Google's new TPUs are here to accelerate AI training

Image: Google

Google has made another leap forward in the realm of machine learning hardware. The tech giant has begun deploying the second version of its Tensor Processing Unit, a specialized chip meant to accelerate machine learning applications, company CEO Sundar Pichai announced on Wednesday.

The new Cloud TPU sports several improvements over its predecessor. Most notably, it supports training machine learning algorithms in addition to processing the results from existing models. Each chip can provide 180 teraflops of processing for those tasks. Google is also able to network the chips together in sets of what are called TPU Pods that allow even greater computational gains.

Businesses will be able to use the new chips through Google’s Cloud Platform,as part of its Compute Engine infrastructure-as-a-service offering.
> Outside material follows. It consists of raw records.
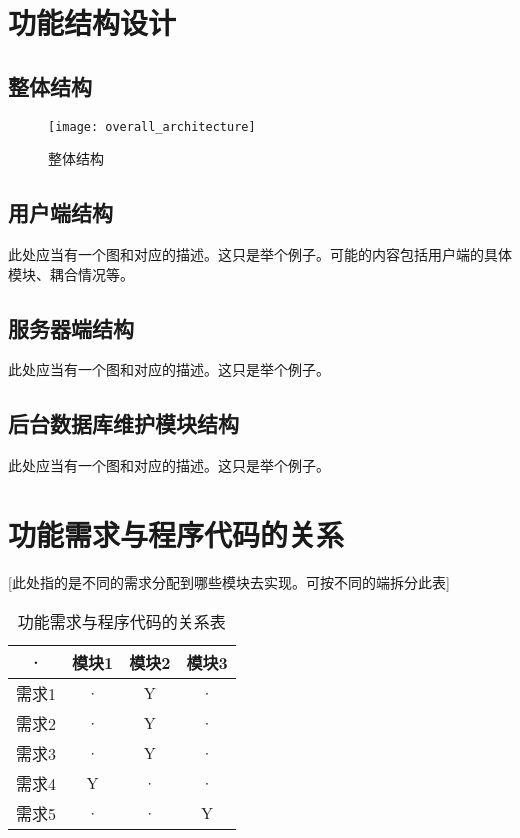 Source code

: \section{功能结构设计}
\subsection{整体结构}

\begin{figure}[h]
	\centering
	\texttt{[image: overall\_architecture]}
	\caption{整体结构} \label{fig:overall_architecture}
\end{figure}

\subsection{用户端结构}
此处应当有一个图和对应的描述。这只是举个例子。可能的内容包括用户端的具体模块、耦合情况等。

\subsection{服务器端结构}
此处应当有一个图和对应的描述。这只是举个例子。

\subsection{后台数据库维护模块结构}
此处应当有一个图和对应的描述。这只是举个例子。



\section{功能需求与程序代码的关系}
[此处指的是不同的需求分配到哪些模块去实现。可按不同的端拆分此表]
\begin{table}[htbp]
\centering
\caption{功能需求与程序代码的关系表} \label{tab:requirement-module}
\begin{tabular}{|c|c|c|c|}
    \hline
    · & 模块1 & 模块2 & 模块3 \\
    \hline
    需求1 & · & Y & · \\
    \hline
    需求2 & · & Y & · \\
    \hline
    需求3 & · & Y & · \\
    \hline
    需求4 & Y & · & · \\
    \hline
    需求5 & · & · & Y \\
    \hline
\end{tabular}
\end{table}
In addition, the company is launching a new TensorFlow Research Cloud that will provide researchers with free access to that hardware if they pledge to publicly release the results of their research.

It’s a move that has the potential to drastically accelerate machine learning. Google says its latest machine translation model takes a full day to train on 32 of the highest-powered modern GPUs, while an eighth of a TPU Pod can do the same task in an afternoon.

Machine learning has become increasingly important for powering the next generation of applications. Accelerating the creation of new models means that it’s easier for companies like Google to experiment with different approaches to find the best ones for particular applications.

Google’s new hardware can also serve to attract new customers to its cloud platform, at a time when the company is competing against Microsoft, Amazon, and other tech titans. The Cloud TPU announcement comes a year after Google first unveiled the Tensor Processing Unit at its I/O developer conference.

Programming algorithms that run on TPUs will require the use of TensorFlow, the open source machine learning framework that originated at Google. TensorFlow 1.2 includes new high-level APIs that make it easier to take systems built to run on CPUs and GPUs and also run them on TPUs. Makers of other machine learning frameworks like Caffe can make their tools work with TPUs by designing them to call TensorFlow APIs, according to Google Senior Fellow Jeff Dean.

Dean wouldn’t elaborate on any concrete performance metrics of the Cloud TPU, beyond the chips’ potential teraflops. One of the things that a recent Google research paper pointed out is that different algorithms perform differently on the original TPU, and it’s unclear if the Cloud TPU behaves in a similar manner.

Google isn’t the only company investing in hardware to help with machine learning. Microsoft is deploying field-programmable gate arrays in its data centers to help accelerate its intelligent applications.

This story has been corrected to clarify availability of the Cloud TPU as part of Google Compute Engine.